Not in 3D. Thank god.


This unsettling documentary first made its mark at last years Toronto and Telluride film festivals and further demonstrated its popularity with sold out screenings at SXSW and LA Film Festival in 2013. This month is your chance to finally see this powerful, surreal and chilling doc in which Indonosian death squad leaders reenact the mass killings they themselves have committed, in the style of their beloved American movies. To further the strangeness, these men are considered heroes in their country, a notion fundamentally counterintuitive to what we as a people believe and are capable of perceiving.

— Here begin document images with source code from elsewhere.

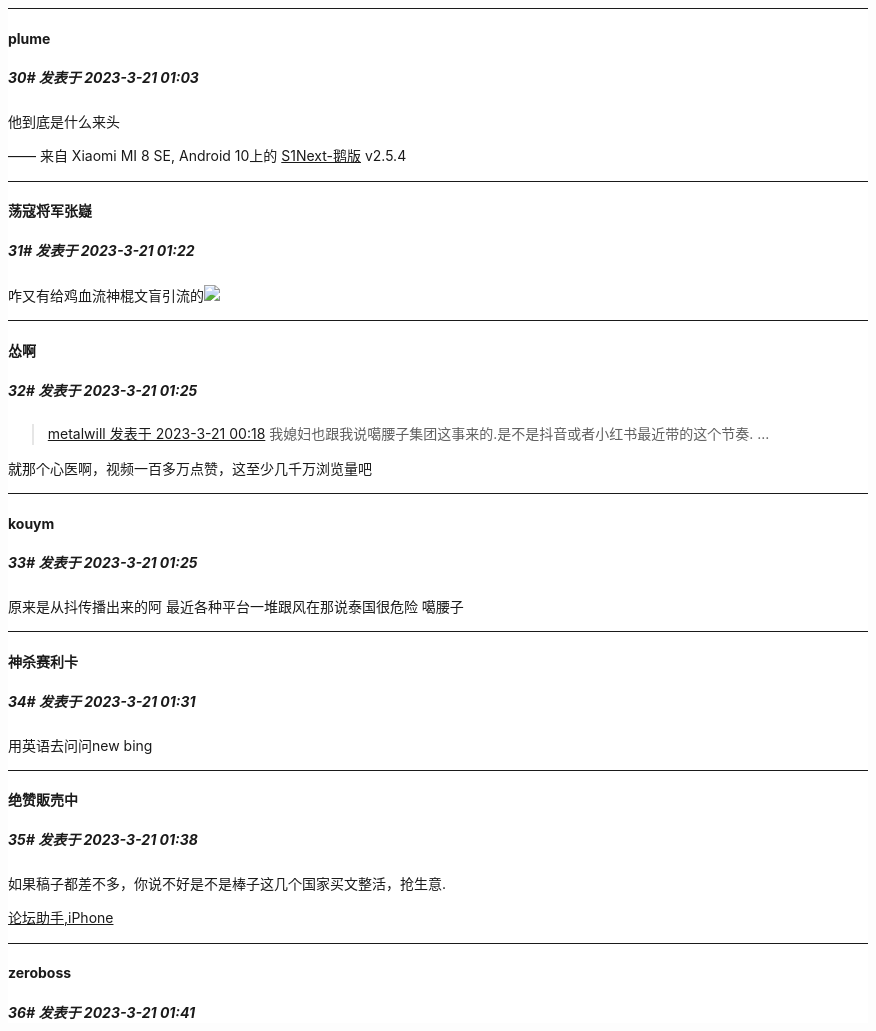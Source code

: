 *****

####  plume  
##### 30#       发表于 2023-3-21 01:03

他到底是什么来头

—— 来自 Xiaomi MI 8 SE, Android 10上的 [S1Next-鹅版](https://github.com/ykrank/S1-Next/releases) v2.5.4


*****

####  荡寇将军张嶷  
##### 31#       发表于 2023-3-21 01:22

咋又有给鸡血流神棍文盲引流的<img src="https://static.saraba1st.com/image/smiley/face2017/067.png" referrerpolicy="no-referrer">

*****

####  怂啊  
##### 32#       发表于 2023-3-21 01:25

<blockquote><a href="httphttps://bbs.saraba1st.com/2b/forum.php?mod=redirect&amp;goto=findpost&amp;pid=60161556&amp;ptid=2125056" target="_blank">metalwill 发表于 2023-3-21 00:18</a>
我媳妇也跟我说噶腰子集团这事来的.是不是抖音或者小红书最近带的这个节奏. ...</blockquote>
就那个心医啊，视频一百多万点赞，这至少几千万浏览量吧

*****

####  kouym  
##### 33#       发表于 2023-3-21 01:25

原来是从抖传播出来的阿 最近各种平台一堆跟风在那说泰国很危险 噶腰子

*****

####  神杀赛利卡  
##### 34#       发表于 2023-3-21 01:31

用英语去问问new bing

*****

####  绝赞販売中  
##### 35#       发表于 2023-3-21 01:38

如果稿子都差不多，你说不好是不是棒子这几个国家买文整活，抢生意.

[论坛助手,iPhone](https://bbs.saraba1st.com/2b/forum.php?mod=viewthread&amp;tid=2029836)

*****

####  zeroboss  
##### 36#       发表于 2023-3-21 01:41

But if you have ever wanted to see the perpetrator of mass genocide star in his own western/musical/gangster flick about committing said atrocities, well hey, now is your chance! Do not miss your opportunity to catch this brilliant piece of filmmaking while it is in theaters and don't be surprised to hear of it a hell of a lot more come Oscar season. recently premiered a series of exclusive images from this astonishing film.

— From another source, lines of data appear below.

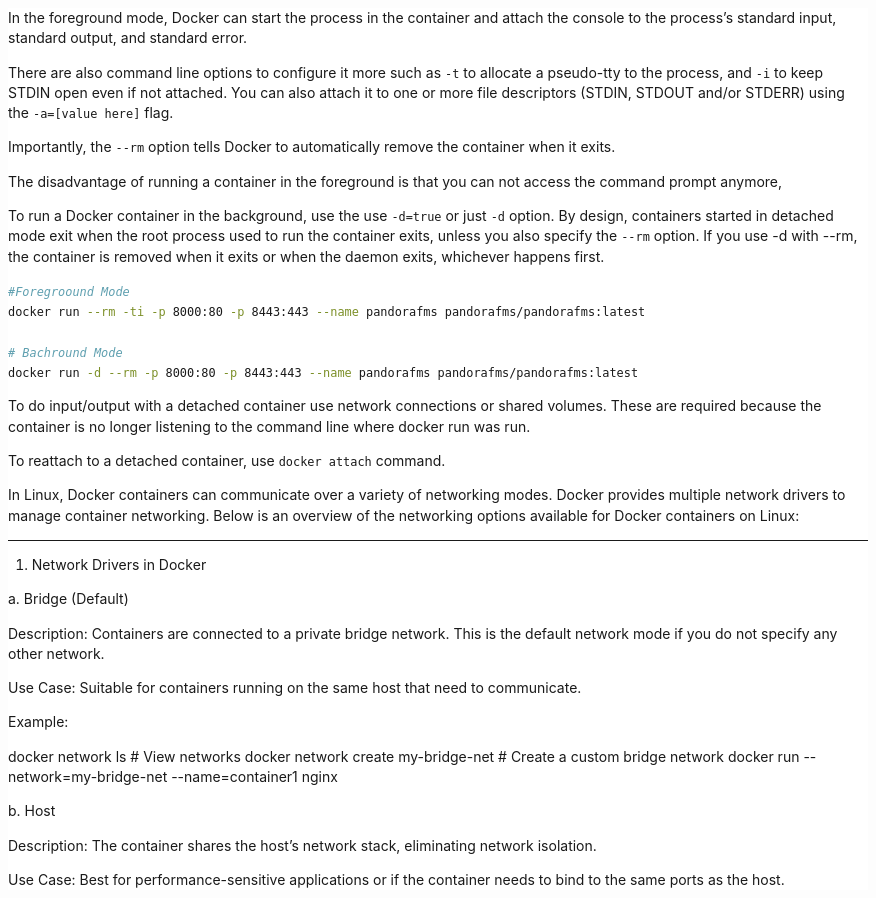 In the foreground mode, Docker can start the process in the container and attach the console to the process’s standard input, standard output, and standard error.

There are also command line options to configure it more such as `-t` to allocate a pseudo-tty to the process, and `-i` to keep STDIN open even if not attached. You can also attach it to one or more file descriptors (STDIN, STDOUT and/or STDERR) using the `-a=[value here]` flag.

Importantly, the `--rm` option tells Docker to automatically remove the container when it exits.

The disadvantage of running a container in the foreground is that you can not access the command prompt anymore,

To run a Docker container in the background, use the use `-d=true` or just `-d` option. By design, containers started in detached mode exit when the root process used to run the container exits, unless you also specify the `--rm` option. If you use -d with --rm, the container is removed when it exits or when the daemon exits, whichever happens first.

```sh
#Foregroound Mode
docker run --rm -ti -p 8000:80 -p 8443:443 --name pandorafms pandorafms/pandorafms:latest

# Bachround Mode
docker run -d --rm -p 8000:80 -p 8443:443 --name pandorafms pandorafms/pandorafms:latest
```

To do input/output with a detached container use network connections or shared volumes. These are required because the container is no longer listening to the command line where docker run was run.

To reattach to a detached container, use `docker attach` command.


In Linux, Docker containers can communicate over a variety of networking modes. Docker provides multiple network drivers to manage container networking. Below is an overview of the networking options available for Docker containers on Linux:


---

1. Network Drivers in Docker

a. Bridge (Default)

Description: Containers are connected to a private bridge network. This is the default network mode if you do not specify any other network.

Use Case: Suitable for containers running on the same host that need to communicate.

Example:

docker network ls  # View networks
docker network create my-bridge-net  # Create a custom bridge network
docker run --network=my-bridge-net --name=container1 nginx


b. Host

Description: The container shares the host’s network stack, eliminating network isolation.

Use Case: Best for performance-sensitive applications or if the container needs to bind to the same ports as the host.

Hugh Jackman returns to what he does best in this non-sequel to "X-Men Origins: Wolverine" (which was itself a prequel to "X-Men"), this new film taking place directly after the events of "X-Men: The Last Stand", that also might be universe crossing with "X-Men First Class", a prequel to this entire universe, which has a sequel on the way that further crosses over with the later "X-Men" and "Wolverine" movies. What? You asked. This particular arc is based on the time Wolvie went to Japan and fell in love and crap, based on the 1982 arc "Wolverine" by Chris Claremont and Frank Miller, a story that Guillermo Del Toro considers his personal favorite. The film doesn't seem poised to be a critical success, but with director James Mangold ("3:10 to Yuma") behind the camera, you have good reason to keep your fingers crossed.

Yes, it is in 3D, but post converted and eh.

THE TO-DO LIST (July 26)

In a move sure to rock indie romantic comedies everywhere, Aubrey Plaza makes the jump from quirky supporting character to quirky lead character in the feature length directorial debut of Maggie Carey, Funny or Die writer and wife of Bill Hader. Plaza plays a straight A square in the early 90s who decides she must become more sexually experienced before beginning college. Everyone ever who is funny appears in this movie, ranging from the Derrick Comedy boys (who Plaza worked with on 2009's "Mystery Team") to Bill Hader, natch, to Clark Gregg to Adam Pally to Andy Samberg to Alia Shawkat and okay, maybe not everyone funny EVER, but lots of them, certainly.  Definitely go see it on a date with a fellow high schooler you hope to lose your virginity to.



Too easy, you say? Why this when "Turbo" and "Smurfs 2" and "Pacific Rim" (SHUT UP ALREADY!) are also opening? Because. This represents all that is sad about everything. Four comedians past their prime doing something stupid for money.  Not into it. And if it beats my baby "Pacific Rim" at the box office like everyone is predicting, I'm gonna have the biggest sad since "White House Down" opened nationwide at #3. We tried, Chan. We tried.

Ed note: Um, also there's a new Woody Allen film this month! "Blue Jasmine" opens on July 26.